Exercise Ball Frog Crunch
- Target muscle
- Rectus Abdominis
- Synergist muscles
- Adductor Brevis, Adductor Longus, Obliques, Pectineous, Quadriceps, Sartorius, Tensor Fasciae Latae
- Equipment
- Stability ball
- Body part
- Waist
- Type
- Strength
The exercise ball frog crunch is a core strength move that primarily targets the rectus abdominis (the front "six-pack" muscle). With the soles of the feet pressed together and knees splayed out in a frog position, the obliques, hip adductors (adductor longus, adductor brevis, pectineus), quadriceps, sartorius, and tensor fasciae latae all assist as you curl your trunk. Done on a stability ball, it adds an extra balance demand that keeps the core working throughout.
How to do the Exercise Ball Frog Crunch
- 1Sit on the stability ball, then walk your feet forward and lean back until the ball supports your lower and mid back.
- 2Press the soles of your feet together and let your knees drop open to the sides into a frog position.
- 3Place your hands lightly behind your head or crossed over your chest, and let your trunk extend back over the ball to lengthen the abs.
- 4Brace your core and exhale as you curl your head, shoulders, and upper back up off the ball.
- 5Crunch until you feel a strong contraction in your abdominals, keeping your knees open and feet together throughout.
- 6Pause briefly at the top without pulling on your neck.
- 7Inhale and lower under control back over the ball to the starting stretch.
- 8Complete your reps, then walk your feet back and sit up off the ball with control.
Form tips
- Keep the movement slow and controlled in both directions so your abs do the work instead of momentum.
- Let your fingers rest lightly behind your head and lead with your chest — never yank on your neck to pull yourself up.
- Keep the soles of your feet pressed together and knees splayed the whole set to maintain the frog position and hip engagement.
- Exhale and pull your ribs toward your hips at the top of each rep to maximize the contraction in the rectus abdominis.
- Position the ball under your lower-to-mid back so you can extend slightly over it at the bottom for a full range of motion.
Common mistakes
- Pulling on your head with your hands, which strains the neck and takes tension off the abs.

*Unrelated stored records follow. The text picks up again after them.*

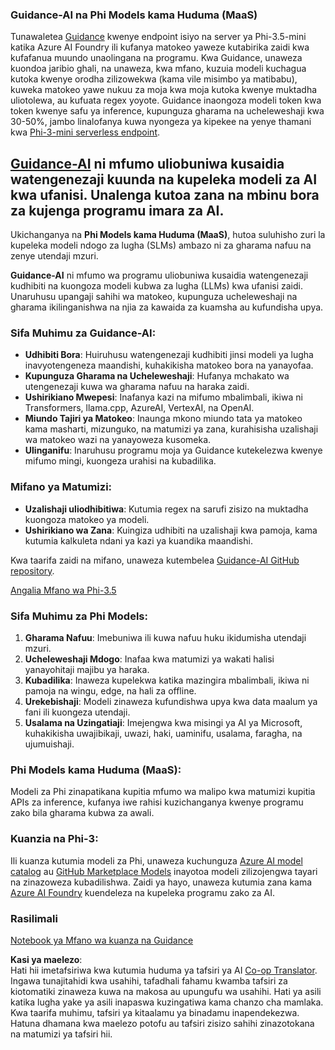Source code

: <!--
CO_OP_TRANSLATOR_METADATA:
{
  "original_hash": "bd049872f37c3079c87d4fe17109cea0",
  "translation_date": "2025-05-09T07:40:08+00:00",
  "source_file": "md/01.Introduction/01/01.Guidance.md",
  "language_code": "sw"
}
-->
### Guidance-AI na Phi Models kama Huduma (MaaS)
Tunawaletea [Guidance](https://github.com/guidance-ai/guidance) kwenye endpoint isiyo na server ya Phi-3.5-mini katika Azure AI Foundry ili kufanya matokeo yaweze kutabirika zaidi kwa kufafanua muundo unaolingana na programu. Kwa Guidance, unaweza kuondoa jaribio ghali, na unaweza, kwa mfano, kuzuia modeli kuchagua kutoka kwenye orodha zilizowekwa (kama vile misimbo ya matibabu), kuweka matokeo yawe nukuu za moja kwa moja kutoka kwenye muktadha uliotolewa, au kufuata regex yoyote. Guidance inaongoza modeli token kwa token kwenye safu ya inference, kupunguza gharama na ucheleweshaji kwa 30-50%, jambo linalofanya kuwa nyongeza ya kipekee na yenye thamani kwa [Phi-3-mini serverless endpoint](https://aka.ms/try-phi3.5mini).

## [**Guidance-AI**](https://github.com/guidance-ai/guidance) ni mfumo uliobuniwa kusaidia watengenezaji kuunda na kupeleka modeli za AI kwa ufanisi. Unalenga kutoa zana na mbinu bora za kujenga programu imara za AI.

Ukichanganya na **Phi Models kama Huduma (MaaS)**, hutoa suluhisho zuri la kupeleka modeli ndogo za lugha (SLMs) ambazo ni za gharama nafuu na zenye utendaji mzuri.

**Guidance-AI** ni mfumo wa programu uliobuniwa kusaidia watengenezaji kudhibiti na kuongoza modeli kubwa za lugha (LLMs) kwa ufanisi zaidi. Unaruhusu upangaji sahihi wa matokeo, kupunguza ucheleweshaji na gharama ikilinganishwa na njia za kawaida za kuamsha au kufundisha upya.

### Sifa Muhimu za Guidance-AI:
- **Udhibiti Bora**: Huiruhusu watengenezaji kudhibiti jinsi modeli ya lugha inavyotengeneza maandishi, kuhakikisha matokeo bora na yanayofaa.
- **Kupunguza Gharama na Ucheleweshaji**: Hufanya mchakato wa utengenezaji kuwa wa gharama nafuu na haraka zaidi.
- **Ushirikiano Mwepesi**: Inafanya kazi na mifumo mbalimbali, ikiwa ni Transformers, llama.cpp, AzureAI, VertexAI, na OpenAI.
- **Miundo Tajiri ya Matokeo**: Inaunga mkono miundo tata ya matokeo kama masharti, mizunguko, na matumizi ya zana, kurahisisha uzalishaji wa matokeo wazi na yanayoweza kusomeka.
- **Ulinganifu**: Inaruhusu programu moja ya Guidance kutekelezwa kwenye mifumo mingi, kuongeza urahisi na kubadilika.

### Mifano ya Matumizi:
- **Uzalishaji uliodhibitiwa**: Kutumia regex na sarufi zisizo na muktadha kuongoza matokeo ya modeli.
- **Ushirikiano wa Zana**: Kuingiza udhibiti na uzalishaji kwa pamoja, kama kutumia kalkuleta ndani ya kazi ya kuandika maandishi.

Kwa taarifa zaidi na mifano, unaweza kutembelea [Guidance-AI GitHub repository](https://github.com/guidance-ai/guidance).

[Angalia Mfano wa Phi-3.5](../../../../../code/01.Introduce/guidance.ipynb)

### Sifa Muhimu za Phi Models:
1. **Gharama Nafuu**: Imebuniwa ili kuwa nafuu huku ikidumisha utendaji mzuri.
2. **Ucheleweshaji Mdogo**: Inafaa kwa matumizi ya wakati halisi yanayohitaji majibu ya haraka.
3. **Kubadilika**: Inaweza kupelekwa katika mazingira mbalimbali, ikiwa ni pamoja na wingu, edge, na hali za offline.
4. **Urekebishaji**: Modeli zinaweza kufundishwa upya kwa data maalum ya fani ili kuongeza utendaji.
5. **Usalama na Uzingatiaji**: Imejengwa kwa misingi ya AI ya Microsoft, kuhakikisha uwajibikaji, uwazi, haki, uaminifu, usalama, faragha, na ujumuishaji.

### Phi Models kama Huduma (MaaS):
Modeli za Phi zinapatikana kupitia mfumo wa malipo kwa matumizi kupitia APIs za inference, kufanya iwe rahisi kuzichanganya kwenye programu zako bila gharama kubwa za awali.

### Kuanzia na Phi-3:
Ili kuanza kutumia modeli za Phi, unaweza kuchunguza [Azure AI model catalog](https://ai.azure.com/explore/models) au [GitHub Marketplace Models](https://github.com/marketplace/models) inayotoa modeli zilizojengwa tayari na zinazoweza kubadilishwa. Zaidi ya hayo, unaweza kutumia zana kama [Azure AI Foundry](https://ai.azure.com) kuendeleza na kupeleka programu zako za AI.

### Rasilimali
[Notebook ya Mfano wa kuanza na Guidance](../../../../../code/01.Introduce/guidance.ipynb)

**Kasi ya maelezo**:  
Hati hii imetafsiriwa kwa kutumia huduma ya tafsiri ya AI [Co-op Translator](https://github.com/Azure/co-op-translator). Ingawa tunajitahidi kwa usahihi, tafadhali fahamu kwamba tafsiri za kiotomatiki zinaweza kuwa na makosa au upungufu wa usahihi. Hati ya asili katika lugha yake ya asili inapaswa kuzingatiwa kama chanzo cha mamlaka. Kwa taarifa muhimu, tafsiri ya kitaalamu ya binadamu inapendekezwa. Hatuna dhamana kwa maelezo potofu au tafsiri zisizo sahihi zinazotokana na matumizi ya tafsiri hii.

- Using momentum to swing up instead of curling slowly, which reduces the load on the rectus abdominis and risks rolling off the ball.
- Letting the knees drift back together, which removes the frog position and the hip-adductor involvement.
- Crunching with a short, choppy range of motion instead of extending over the ball first, which limits how much the abs are worked.
- Holding your breath through the rep, which makes it harder to brace the core and complete the contraction.
Frequently asked questions
What muscles does the exercise ball frog crunch work?
It primarily works the rectus abdominis, with the obliques, hip adductors (adductor longus, adductor brevis, pectineus), quadriceps, sartorius, and tensor fasciae latae assisting as you curl your trunk in the frog position.
Why are the feet together and knees out in this crunch?
The frog position — soles together, knees splayed — engages the hip adductors and flexors alongside the abs, and it keeps your legs from helping you cheat the rep, so the rectus abdominis does more of the work.
Is the exercise ball frog crunch good for beginners?
Yes. It uses only a stability ball and your bodyweight, but the ball adds a balance challenge, so beginners should start with a short range of motion and focus on control before adding reps.
How many sets and reps should I do?
For most lifters, 2–4 sets of 12–20 controlled reps works well. Since this is a bodyweight core move, aim for clean form and a full contraction rather than chasing high numbers.
Where should I feel this exercise?
You should feel it mainly in the front of your abs (the rectus abdominis), with some work along the obliques and the inner-thigh and hip-flexor muscles that hold the frog position. If you feel it in your neck, you are pulling with your hands instead of curling with your core.